The new GST rates will apply to some banking transactions, mutual funds, insurance and stock market which were earlier taxed at 15% including Krishi Kalyan cess and Swachh Bharat cess.

GST applies to all services where this a supply for consideration. So, in banking transactions such as credit card payments, fund transfer, ATM transactions, processing fees on loans etc., where the banks are levying charges, increased tax rates would apply. This would have a slight inflationary impact.

The Central Board of Excise and Customs (CBEC), the nodal body for indirect taxes, would issue notifications clarifying exemptions from the flat 18% tax rate.

Interest on fixed deposits, bank account deposits etc., which do not attract a charge will remain so under the new regime. The government on 19 May finalized the tax rates for the services sector.

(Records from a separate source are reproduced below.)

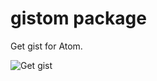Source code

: # gistom package

Get gist for Atom.

![Get gist](https://raw.github.com/johna1203/gistom/master/gistom.gif)
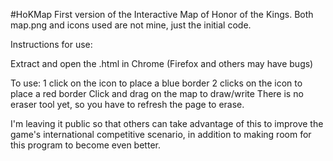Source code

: #HoKMap
First version of the Interactive Map of Honor of the Kings. Both map.png and icons used are not mine, just the initial code.

Instructions for use:

Extract and open the .html in Chrome (Firefox and others may have bugs)

To use:
1 click on the icon to place a blue border
2 clicks on the icon to place a red border
Click and drag on the map to draw/write
There is no eraser tool yet, so you have to refresh the page to erase.

I'm leaving it public so that others can take advantage of this to improve the game's international competitive scenario, in addition to making room for this program to become even better.
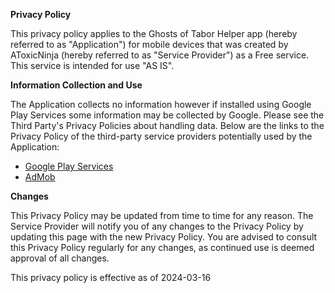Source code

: **Privacy Policy**

This privacy policy applies to the Ghosts of Tabor Helper app (hereby referred to as "Application") for mobile devices that was created by AToxicNinja (hereby referred to as "Service Provider") as a Free service. This service is intended for use "AS IS".

**Information Collection and Use**

The Application collects no information however if installed using Google Play Services some information may be collected by Google. Please see the Third Party's Privacy Policies about handling data. Below are the links to the Privacy Policy of the third-party service providers potentially used by the Application:

*   [Google Play Services](https://www.google.com/policies/privacy/)
*   [AdMob](https://support.google.com/admob/answer/6128543?hl=en)

**Changes**

This Privacy Policy may be updated from time to time for any reason. The Service Provider will notify you of any changes to the Privacy Policy by updating this page with the new Privacy Policy. You are advised to consult this Privacy Policy regularly for any changes, as continued use is deemed approval of all changes.

This privacy policy is effective as of 2024-03-16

90% of the services were placed in the 18% bracket, which in absolute terms is a marginal increase, but is expected to reduce complexity in transaction and improve ease in availing of input credit.

Out of all services, 63 have been put in a negative list, which are exempt from tax. In 2016-17, service tax collection jumped to Rs 2.54 trillion from Rs 2.11 trillion a year ago.

Similarly, in mutual funds, the total expense ratio (TER) charged for managing funds and distributor commissions etc., would increase by 4-5 basis points.

TER for mutual funds varies between 1.25% and 2.75%.